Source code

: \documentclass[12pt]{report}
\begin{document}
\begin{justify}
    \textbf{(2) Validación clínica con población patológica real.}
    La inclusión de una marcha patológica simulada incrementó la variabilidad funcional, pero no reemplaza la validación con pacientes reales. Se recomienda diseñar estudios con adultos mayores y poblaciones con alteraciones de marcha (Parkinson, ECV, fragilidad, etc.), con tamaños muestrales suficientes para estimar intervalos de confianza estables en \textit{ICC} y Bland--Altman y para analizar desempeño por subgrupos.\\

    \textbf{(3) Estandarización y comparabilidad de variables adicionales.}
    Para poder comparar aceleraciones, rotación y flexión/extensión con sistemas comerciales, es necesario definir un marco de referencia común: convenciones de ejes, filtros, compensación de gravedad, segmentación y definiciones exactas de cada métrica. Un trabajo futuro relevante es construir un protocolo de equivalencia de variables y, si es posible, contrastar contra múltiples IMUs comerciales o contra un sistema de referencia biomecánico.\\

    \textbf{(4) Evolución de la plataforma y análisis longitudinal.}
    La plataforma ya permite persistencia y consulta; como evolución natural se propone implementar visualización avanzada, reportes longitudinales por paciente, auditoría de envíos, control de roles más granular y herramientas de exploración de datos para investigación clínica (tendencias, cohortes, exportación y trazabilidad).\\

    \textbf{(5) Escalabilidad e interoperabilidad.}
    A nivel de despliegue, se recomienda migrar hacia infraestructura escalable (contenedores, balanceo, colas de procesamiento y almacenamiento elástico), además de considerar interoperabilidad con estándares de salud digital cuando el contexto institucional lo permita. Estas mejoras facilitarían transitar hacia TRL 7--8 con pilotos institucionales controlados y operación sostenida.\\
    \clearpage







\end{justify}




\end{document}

Your task —
Each line of the listing above that includes the word "variables" is to be counted, and only the total reported.

Response to the exercise —
2